Sunday, January 09, 2011

Use #Wikipedia as a source of reference

The Chronicle Review has a nice article about the paradigm shift that resulted from the growth of Wikipedia as a source of encyclopaedic information. Where you once went to a book store or a library to look up a fact, you now find it on the Internet in your Wikipedia.

There is one more paradigm shift possible, it is when authors on the Internet easily reference to Wikipedia when they refer to a subject that is not universally understood. What is a paradigm shift for instance..

It would be a paradigm shift because Wikipedia would be used as a credible source of Neutral point of View information external to the Wikimedia projects. This has huge benefits all way round;
  • it provides a shared frame of reference on basic information
  • it expands the number of readers of the Wikipedias
  • it increases the "google rating" for the webpages that do refer
  • the Wikipedias gain a community of people who want to ensure the quality of Wikipedia articles
 google rating Pictures, Images and Photos
Take for instance an organisation like Greenpeace; it is an international organisation and it has a web presence in many languages. They have many communities interested and involved in nature, in sustainability and many associated subjects. When the explanation of terminology is found in Wikipedia, the issues around a subject can be found in Wikipedia and the specific Greenpeace point of view can be made in its websites.

Organisations like Greenpeace have a rich community of people who know their subjects and as relevant its literatature.
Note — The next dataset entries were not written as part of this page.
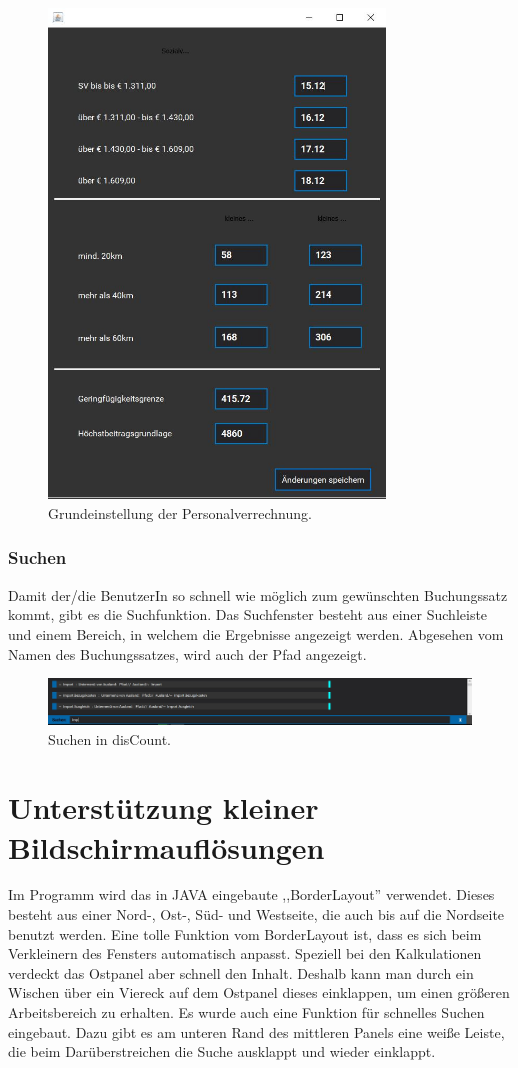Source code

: \documentclass[12pt]{report}
\begin{document}
\begin{figure}[H]
	\centering
	\includegraphics[height=13cm]{images/einstellungen}
	\caption[Einstellungen]{Grundeinstellung der Personalverrechnung.}
\end{figure}

\subsubsection{Suchen}
Damit der/die BenutzerIn so schnell wie möglich zum gewünschten Buchungssatz kommt, gibt es die Suchfunktion. Das Suchfenster besteht aus einer Suchleiste und einem Bereich, in welchem die Ergebnisse angezeigt werden. Abgesehen vom Namen des Buchungssatzes, wird auch der Pfad angezeigt.

\begin{figure}[H]
	\centering
	\includegraphics[width=16cm]{images/suchen}
	\caption[Suchen]{Suchen in disCount.}
\end{figure}

\section{Unterstützung kleiner Bildschirmauflösungen}
Im Programm wird das in JAVA eingebaute ,,BorderLayout'' verwendet. Dieses besteht aus einer Nord-, Ost-, Süd- und Westseite, die auch bis auf die Nordseite benutzt werden. Eine tolle Funktion vom BorderLayout ist, dass es sich beim Verkleinern des Fensters automatisch anpasst. Speziell bei den Kalkulationen verdeckt das Ostpanel aber schnell den Inhalt. Deshalb kann man durch ein Wischen über ein Viereck auf dem Ostpanel dieses einklappen, um einen größeren Arbeitsbereich zu erhalten. Es wurde auch eine Funktion für schnelles Suchen eingebaut. Dazu gibt es am unteren Rand des mittleren Panels eine weiße Leiste, die beim Darüberstreichen die Suche ausklappt und wieder einklappt.
\end{document}
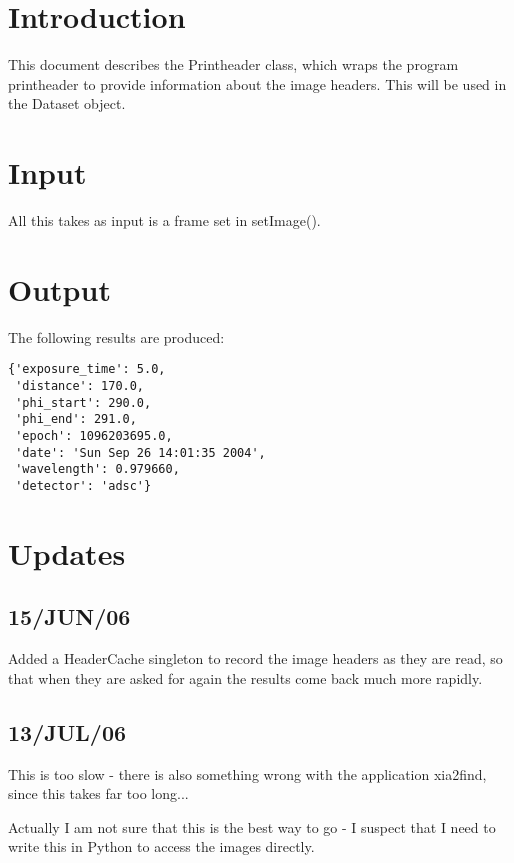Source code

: \documentclass[a4paper, 11pt]{article}
\begin{document}
\section{Introduction}

This document describes the Printheader class, which wraps the program 
printheader to provide information about the image headers. This will
be used in the Dataset object.

\section{Input}

All this takes as input is a frame set in setImage().

\section{Output}

The following results are produced:

{
\small
\begin{verbatim}
{'exposure_time': 5.0, 
 'distance': 170.0, 
 'phi_start': 290.0, 
 'phi_end': 291.0, 
 'epoch': 1096203695.0, 
 'date': 'Sun Sep 26 14:01:35 2004', 
 'wavelength': 0.979660, 
 'detector': 'adsc'}
\end{verbatim}
}

\section{Updates}

\subsection{15/JUN/06}

Added a HeaderCache singleton to record the image headers as they are
read, so that when they are asked for again the results come back much 
more rapidly.

\subsection{13/JUL/06}

This is too slow - there is also something wrong with the application xia2find,
since this takes far too long...

Actually I am not sure that this is the best way to go - I suspect that I need
to write this in Python to access the images directly.
\end{document}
This will bolster the quality of the representation of their position in the Wikipedias and questionable sources will become more apparent with increased scrutiny.

Technically the syntax can be something like [[nl:onderwerp ]] or [[ru:предмет]]
Thanks,
      GerardM

1 comment:

Filceolaire said...

I already see this a lot in the sites I follow on RSS. These include technology, politics and science news sites and blogs and it happens so often I don't even remark on it any more.

Most other wikis have a facility to easily create cross-wiki links to wikipedia already set up and in use for exactly this purpose - so they can have advocacy on their wiki with back up reference material on wikipedia, which they don't need to spend time maintaining.

Some news sites have tried to do something like this themselves but their links tend to lead to a list of articles tagged with that word, so it is much less useful as a reference than a link to a canonical Wikipedia article (I leave it to the reader to decide which of the six alternate meanings of 'canonical' (as listed in WP:en) applies here).

Facebook has talked about importing Wikipedia pages to put content on Facebook pages (though I don't know if this ever happened).

I just went to the Drupal web site and searched on Wikipedia and it turned up a number of posts about tools to create links to Wikipedia or to import and update content from Wikipedia so they are already on top of building that sort of functionality into that content management system.

I for one welcome our new Wiki masters.